Até a cultura dos soundsystems da Jamaica.

Exacto, e quando situamos em Nova Iorque um dos contributos mais importantes da cultura africana no mundo também estamos a imperializar essa música. E a América exporta tudo tudo o que é americano é exportado como “essa é que é a coisa”. Só que, antes do hip hop, houve uma série de coisas africanas que deram origem àquilo. Portanto, Prétu só recuou um bocado. O pessoal que não percebe e que vem cansar a cabeça de um gajo… Bro, eu só dei um rewind e comecei um bocado mais atrás do que Nova Iorque. E porque eu sei em que barco é que a minha mãe veio. Ela não veio via América, ela subiu o Atlântico directamente. Eu posso só fazer esse skip America, go back. Mas, ao mesmo tempo, não dou um skip porque está cheio de coisas de hip hop. De sampling, da maneira como programo as baterias…

E a tua própria pessoa tem muito dessa bagagem.

Exactamente, estou cheio. Prétu não teria existido sem todo o hip hop que vive dentro de mim e que eu adoro.



Lembro-me de ler numa entrevista, que tem a ver com o que dizias agora sobre ser algo despersonalizado, que tu enquanto pessoa não tens muito a ver com essa figura de Prétu, no sentido de representar algo maior do que tu.

Em relação ao Xullaji, Prétu é se calhar uma coisa que sintetiza muito mais o que eu sou desde menino, e as várias coisas que estão na minha cabeça, essa esquizofrenia e instabilidade, coisas que hoje abraço na boa. Sendo muito eu, às duas por três o Xullaji barricou-me num sítio. As pessoas diziam: “Tem de ser assim, tem de ser assim, ah e tal o ‘Rhymeshit que Abala.'”

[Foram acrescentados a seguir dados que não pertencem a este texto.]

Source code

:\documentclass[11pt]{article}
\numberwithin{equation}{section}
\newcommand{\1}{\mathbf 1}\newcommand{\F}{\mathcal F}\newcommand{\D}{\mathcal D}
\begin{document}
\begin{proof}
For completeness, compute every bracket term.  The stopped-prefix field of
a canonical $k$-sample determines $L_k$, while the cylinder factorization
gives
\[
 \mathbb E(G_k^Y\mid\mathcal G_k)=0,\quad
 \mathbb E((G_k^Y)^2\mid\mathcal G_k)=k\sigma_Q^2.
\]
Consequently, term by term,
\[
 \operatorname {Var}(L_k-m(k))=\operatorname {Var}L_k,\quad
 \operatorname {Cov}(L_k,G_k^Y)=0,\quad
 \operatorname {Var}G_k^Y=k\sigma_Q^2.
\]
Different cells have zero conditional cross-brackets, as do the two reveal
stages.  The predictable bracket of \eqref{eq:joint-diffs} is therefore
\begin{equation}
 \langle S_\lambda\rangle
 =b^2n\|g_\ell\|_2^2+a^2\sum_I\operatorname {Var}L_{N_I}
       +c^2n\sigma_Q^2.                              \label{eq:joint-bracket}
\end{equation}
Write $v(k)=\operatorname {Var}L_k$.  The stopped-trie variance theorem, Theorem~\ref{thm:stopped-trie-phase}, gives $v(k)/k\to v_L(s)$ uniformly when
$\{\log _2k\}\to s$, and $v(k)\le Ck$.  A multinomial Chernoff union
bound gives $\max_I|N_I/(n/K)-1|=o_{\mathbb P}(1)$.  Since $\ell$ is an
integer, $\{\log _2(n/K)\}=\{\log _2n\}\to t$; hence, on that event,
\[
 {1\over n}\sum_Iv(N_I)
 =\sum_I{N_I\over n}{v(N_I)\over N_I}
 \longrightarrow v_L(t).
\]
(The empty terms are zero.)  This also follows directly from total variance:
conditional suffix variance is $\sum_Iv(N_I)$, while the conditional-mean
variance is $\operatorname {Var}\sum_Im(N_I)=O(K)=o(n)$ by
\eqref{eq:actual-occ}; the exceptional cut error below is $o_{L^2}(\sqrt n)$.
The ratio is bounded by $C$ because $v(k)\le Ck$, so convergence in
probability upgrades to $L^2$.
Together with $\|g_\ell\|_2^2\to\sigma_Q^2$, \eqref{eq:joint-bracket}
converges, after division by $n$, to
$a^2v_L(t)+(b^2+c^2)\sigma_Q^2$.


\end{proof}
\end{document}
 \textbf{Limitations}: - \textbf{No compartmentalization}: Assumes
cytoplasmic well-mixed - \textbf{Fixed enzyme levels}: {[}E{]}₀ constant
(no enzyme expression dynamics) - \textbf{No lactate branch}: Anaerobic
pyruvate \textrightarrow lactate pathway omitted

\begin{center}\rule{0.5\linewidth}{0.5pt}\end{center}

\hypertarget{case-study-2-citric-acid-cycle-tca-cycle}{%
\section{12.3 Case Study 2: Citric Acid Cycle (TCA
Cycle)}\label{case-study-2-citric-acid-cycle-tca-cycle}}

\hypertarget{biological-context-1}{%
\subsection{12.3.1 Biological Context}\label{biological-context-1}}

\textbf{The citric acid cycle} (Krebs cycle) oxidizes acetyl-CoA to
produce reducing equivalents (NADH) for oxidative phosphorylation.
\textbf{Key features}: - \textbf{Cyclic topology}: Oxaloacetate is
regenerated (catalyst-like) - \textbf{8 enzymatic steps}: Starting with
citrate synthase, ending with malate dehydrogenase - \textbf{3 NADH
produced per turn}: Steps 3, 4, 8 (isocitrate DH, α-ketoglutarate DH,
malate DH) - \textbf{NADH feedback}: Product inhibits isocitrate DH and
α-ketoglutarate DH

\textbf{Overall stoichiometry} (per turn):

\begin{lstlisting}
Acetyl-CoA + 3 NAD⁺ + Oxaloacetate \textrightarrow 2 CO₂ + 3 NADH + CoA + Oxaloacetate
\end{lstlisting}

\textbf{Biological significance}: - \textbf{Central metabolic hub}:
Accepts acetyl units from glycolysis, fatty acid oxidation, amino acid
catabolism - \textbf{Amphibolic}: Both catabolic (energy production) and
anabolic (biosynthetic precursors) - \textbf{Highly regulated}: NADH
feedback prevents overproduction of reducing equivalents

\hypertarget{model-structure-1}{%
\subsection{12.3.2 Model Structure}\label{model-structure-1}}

Por causa dos padrões do rap.

Sim. Embora o rap tenha sido para mim um portal e um vórtex que me abriu a minha primeira possibilidade artística, porque eu era uma pessoa que morava ali nas barracas do Monte da Caparica, portanto não tinha MPCs, nem isto nem aquilo, e o rap nunca representou tudo aquilo que a minha pessoa é. Então, o Prétu conta uma série de outras coisas do “Nuno da Bia” que vêm livremente. Mas para isso tive que sair, bazar daqui de Portugal, da própria música, da própria ideia de Xullaji desde 2012… E não falo em “bazar” de forma contente, digo até muito magoado. Porque as pessoas reclamam muito o Xullaji, mas depois faço uma pergunta: se reclamam tanto, porque é que quando fiz isto ou aquilo é tão invisibilizado? Chegou a um momento em que I just don’t care. Porque houve momentos em que diziam: “O Chullage é racista, ou é isto ou aquilo.” Estavam sempre a encaixar-me num sítio que não era eu. Agora vêm reclamar o quê? E o que é que podemos reclamar uns dos outros? Eu não reclamo nenhum puritanismo a nenhum rapper que oiça. Quando ouves o André 3000 a fazer este último álbum, em vez de o criticar por ele não ter feito um álbum como os que estão para trás, vou tentar entender e ouvir porque é que ele fez esse álbum. Quando vês o Kendrick a fazer o To Pimp a Butterfly, a seguir o DAMN. e depois o Mr. Morale & The Big Steppers… É isso. E não me estou a comparar, estou é a dizer que são pessoas que são verdadeiras consigo próprias. Em vez de irem fazer aquilo que as pessoas esperam delas, que é uma forma de ficares muito triste e um produto de supermercado, é, com todas as contradições e dificuldades que isso possa ter, seres tu. E há pessoas que vão gostar, pessoas que não vão gostar… As pessoas têm sempre muita coisa para dizer. Hoje em dia, então, em que toda a gente é um comentador… Se não fores verdadeiro contigo, as pessoas vão dizer. Há vários provérbios cabo-verdianos que falam dessa ideia. Quando nos preocupamos muito com o que as pessoas vão dizer, já estamos nas malhas da indústria cultural e musical capitalista.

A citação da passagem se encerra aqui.